Chrome: Pinkie Pie's 64-bit vulnerability fixed
Google has released security updates to the Stable and Beta channels of its Chrome browser and to the Stable channel of Chrome OS. The update to the Stable channel for Chrome closes two security vulnerabilities rated High by the company, one of which earned the leading hacker of the Chrome browser, Pinkie Pie, a $7331 payout and a congratulatory note from the Chrome team for a successful 64-bit exploit of Chrome.
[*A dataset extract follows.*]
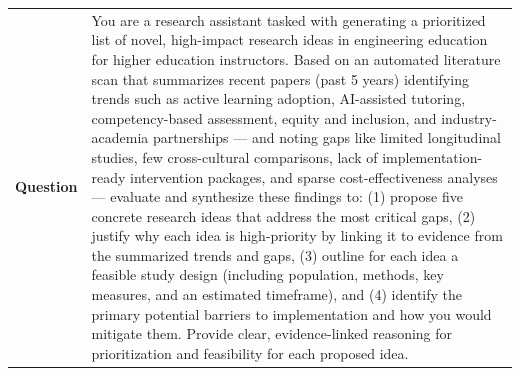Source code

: \begin{longtable}{@{}l p{12.5cm}@{}}
  \textbf{Question} & You are a research assistant tasked with generating a prioritized list of novel, high-impact research ideas in engineering education for higher education instructors. Based on an automated literature scan that summarizes recent papers (past 5 years) identifying trends such as active learning adoption, AI-assisted tutoring, competency-based assessment, equity and inclusion, and industry-academia partnerships --- and noting gaps like limited longitudinal studies, few cross-cultural comparisons, lack of implementation-ready intervention packages, and sparse cost-effectiveness analyses --- evaluate and synthesize these findings to: (1) propose five concrete research ideas that address the most critical gaps, (2) justify why each idea is high-priority by linking it to evidence from the summarized trends and gaps, (3) outline for each idea a feasible study design (including population, methods, key measures, and an estimated timeframe), and (4) identify the primary potential barriers to implementation and how you would mitigate them. Provide clear, evidence-linked reasoning for prioritization and feasibility for each proposed idea. \\

\end{longtable}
The vulnerability reported by Pinkie Pie concerns a use-after-free problem in the browser's media source handling. This has been fixed in the Stable channel with version 23.0.1271.95 of Chrome along with a vulnerability discovered by the Chrome Security Team that exploits incorrect file path handling. The Beta channel update to version 24.0.1312.27 fixes several stability problems and a memory leak in the canvas drawing code with GPU acceleration. Details about all changes in the new versions can be found in the SVN revision logs for the Stable and Beta channels.
Chrome OS has also been updated to version 23.0.1271.94 in its Stable channel. The new release brings user interface improvements such as a modified sign-in screen, an improved notification area and the introduction of cloud-based wallpaper management. The most important applications are now also available in offline mode by default. A Medium-rated heap buffer overflow in the GPU-based WebGL implementation was also fixed and earned the hacker who discovered it $3500.